Berdasarkan laporan dari Badan Perencanaan Pembangunan Nasional (Bappenas), volume sampah nasional diperkirakan akan meningkat drastis pada tahun 2045. Pada 2025, volume sampah mencapai 63 juta ton, sedangkan pada 2045 diprediksi mencapai 82,2 juta ton. Namun, kemampuan pengelolaan sampah akan menurun seiring dengan peningkatan populasi. Pada 2025, hanya 59,7% sampah yang terkelola, sedangkan pada 2045, angka ini turun menjadi 9,39%. Hal ini menunjukkan bahwa tantangan pengelolaan sampah akan semakin berat jika tidak ada solusi yang efektif.

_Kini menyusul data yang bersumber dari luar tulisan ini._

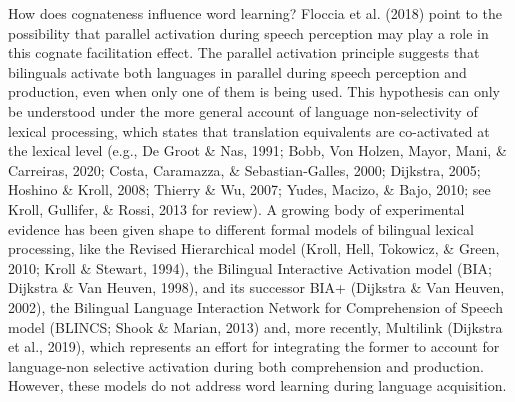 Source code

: \documentclass[
  english,
  man,man,floatsintext]{apa6}
\begin{document}
How does cognateness influence word learning? Floccia et al. (2018) point to the possibility that parallel activation during speech perception may play a role in this cognate facilitation effect. The parallel activation principle suggests that bilinguals activate both languages in parallel during speech perception and production, even when only one of them is being used. This hypothesis can only be understood under the more general account of language non-selectivity of lexical processing, which states that translation equivalents are co-activated at the lexical level (e.g., De Groot \& Nas, 1991; Bobb, Von Holzen, Mayor, Mani, \& Carreiras, 2020; Costa, Caramazza, \& Sebastian-Galles, 2000; Dijkstra, 2005; Hoshino \& Kroll, 2008; Thierry \& Wu, 2007; Yudes, Macizo, \& Bajo, 2010; see Kroll, Gullifer, \& Rossi, 2013 for review). A growing body of experimental evidence has been given shape to different formal models of bilingual lexical processing, like the Revised Hierarchical model (Kroll, Hell, Tokowicz, \& Green, 2010; Kroll \& Stewart, 1994), the Bilingual Interactive Activation model (BIA; Dijkstra \& Van Heuven, 1998), and its successor BIA+ (Dijkstra \& Van Heuven, 2002), the Bilingual Language Interaction Network for Comprehension of Speech model (BLINCS; Shook \& Marian, 2013) and, more recently, Multilink (Dijkstra et al., 2019), which represents an effort for integrating the former to account for language-non selective activation during both comprehension and production. However, these models do not address word learning during language acquisition.
\end{document}
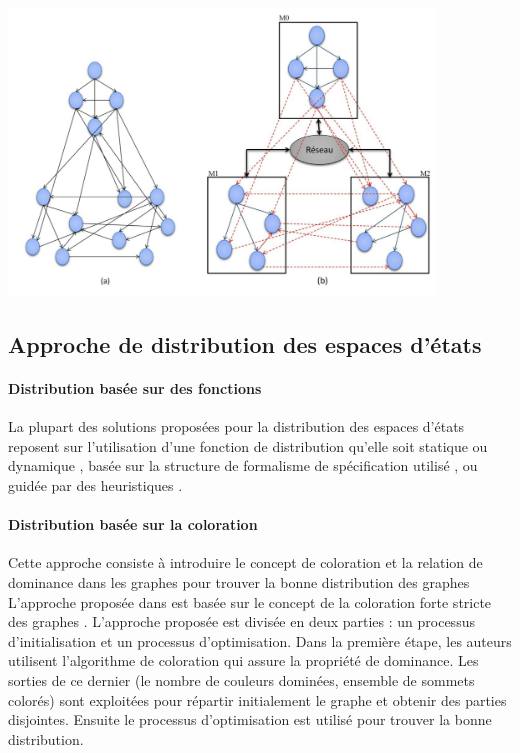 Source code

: \begin{center}
		\includegraphics[height=3in]{img/eed.png}		
		 \label{eed}
\end{center}

\subsection*{Approche de distribution des espaces d'états}
\paragraph{Distribution basée sur des fonctions}
 La plupart des solutions proposées pour la distribution des espaces d'états reposent sur l'utilisation d'une fonction de distribution qu'elle soit statique \citep{Garavel2013}ou dynamique \citep{Allmaier1997}, basée sur la structure de formalisme de spécification utilisé \citep{Ciardo1998}, \citep{BlomOrzan2005} ou guidée par des heuristiques \citep{Rodrigues2006}.
 \paragraph{Distribution basée sur la coloration}
 Cette approche consiste à introduire le concept de coloration et la relation de dominance dans les graphes pour trouver la bonne distribution des graphes L'approche proposée dans \citep{Guidoum2013} est basée sur le concept de la coloration forte stricte des graphes \citep{Bouzenada2012}. L'approche proposée est divisée en deux parties : un processus d'initialisation et un processus d'optimisation. Dans la première étape, les auteurs utilisent l'algorithme de coloration \citep{Bouzenada2012} qui assure la propriété de dominance. Les sorties de ce dernier (le nombre de couleurs dominées, ensemble de sommets colorés) sont exploitées pour répartir initialement le graphe et obtenir des parties disjointes. Ensuite le processus d'optimisation est utilisé pour trouver la bonne distribution.
 
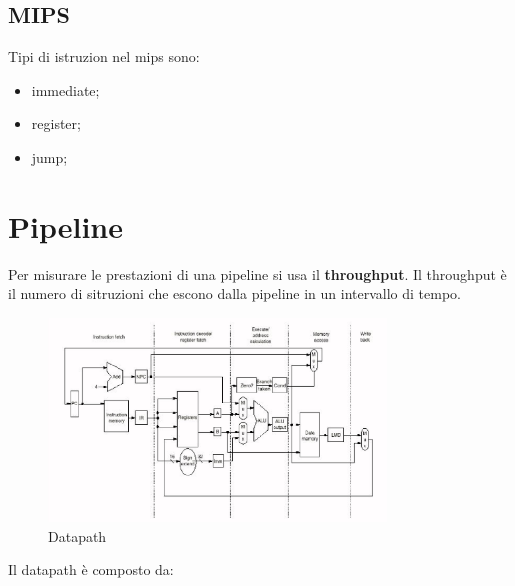 \documentclass[12pt]{article}
\begin{document}
\subsection{MIPS}
Tipi di istruzion nel mips sono:
\begin{itemize}
    \item immediate;
    \item register;
    \item jump;
\end{itemize}

\newpage
\section{Pipeline}
Per misurare le prestazioni di una pipeline si usa il \textbf{throughput}. Il throughput \`e il numero di sitruzioni che escono dalla pipeline in un intervallo di tempo.
\begin{figure}[H]
    \centering
    \includegraphics[width=0.8\textwidth]{datapath.png}
    \caption{Datapath}
    \label{fig:datapath}
\end{figure}
Il datapath \`e composto da:
\end{document}
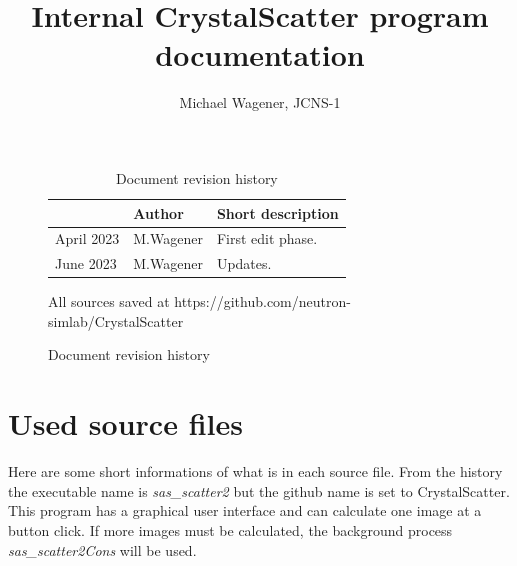 \documentclass[11pt]{article} %
\author{Michael Wagener, JCNS-1}
\title{Internal CrystalScatter program documentation}
\begin{document}
\maketitle
\tableofcontents %

\begin{figure}[b] %
\begin{longtable}{|p{2.7cm}|p{2.6cm}|p{10.3cm}|}
\caption{Document revision history} \\
\hline\rowcolor{rowcolor}{\bf Date} & {\bf Author} & {\bf Short description} \\
\endfirsthead
\hline
April 2023 & M.Wagener & First edit phase. \\ \hline
June 2023 & M.Wagener & Updates. \\ \hline
\end{longtable}

\centerline{All sources saved at https://github.com/neutron-simlab/CrystalScatter}
\end{figure}

\clearpage %


\section{Used source files}

Here are some short informations of what is in each source file. From the history the executable name is {\it sas\_scatter2} but the github name is set to CrystalScatter. This program has a graphical user interface and can calculate one image at a button click. If more images must be calculated, the background process {\it sas\_scatter2Cons} will be used.
\end{document}
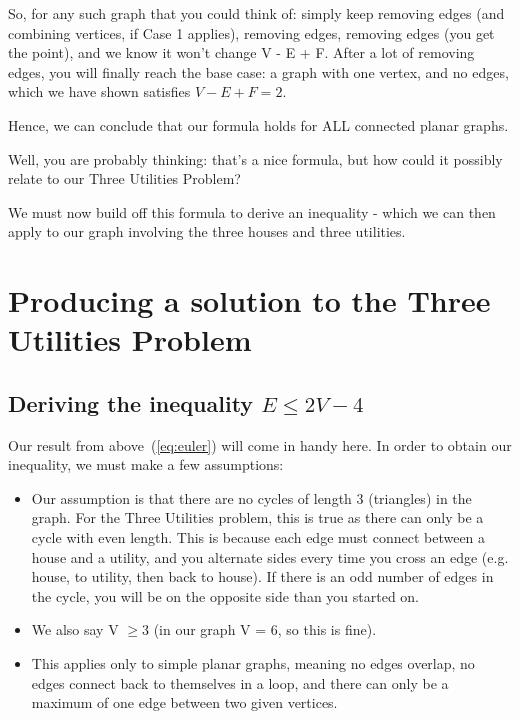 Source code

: \documentclass{article}
\begin{document}
So, for any such graph that you could think of: simply keep removing edges (and combining vertices, if Case 1 applies), removing edges, removing edges (you get the point), and we know it won’t change V - E + F. After a lot of removing edges, you will finally reach the base case: a graph with one vertex, and no edges, which we have shown satisfies $V - E + F = 2$. 

Hence, we can conclude that our formula holds for ALL connected planar graphs.

Well, you are probably thinking: that’s a nice formula, but how could it possibly relate to our Three Utilities Problem?

We must now build off this formula to derive an inequality - which we can then apply to our graph involving the three houses and three utilities.

\section{Producing a solution to the Three Utilities Problem}
\subsection{Deriving the inequality \texorpdfstring{$E \leq 2V - 4$}{E =< 2V - 4}}
\label{subsec:inequal}
Our result from above~(\ref{eq:euler}) will come in handy here. In order to obtain our inequality, we must make a few assumptions: 
\vspace{-6pt}
\begin{itemize}
  \item[-] Our assumption is that there are no cycles of length 3 (triangles) in the graph. For the Three Utilities problem, this is true as there can only be a cycle with even length. This is because each edge must connect between a house and a utility, and you alternate sides every time you cross an edge (e.g. house, to utility, then back to house). If there is an odd number of edges in the cycle, you will be on the opposite side than you started on.
  \item[-]  We also say V $\geq 3$ (in our graph V = 6, so this is fine).
  \item[-] This applies only to simple planar graphs, meaning no edges overlap, no edges connect back to themselves in a loop, and there can only be a maximum of one edge between two given vertices.
\end{itemize}
\vspace{-6pt}
\end{document}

Data Sistem Informasi Pengelolaan Sampah Nasional (SIPSN) menunjukkan bahwa pada 2024, volume sampah di Indonesia mencapai 34,2 juta ton. Namun, hanya sekitar 20,4 juta ton atau 59,74% yang terkelola, sementara sisanya 13,8 juta ton masih belum dikelola. Sampah rumah tangga tetap menjadi penyumbang terbesar, dengan kontribusi sebesar 53,74% pada 2024. Angka ini menunjukkan bahwa perlu adanya perubahan pola pengelolaan sampah, terutama dari sisi masyarakat.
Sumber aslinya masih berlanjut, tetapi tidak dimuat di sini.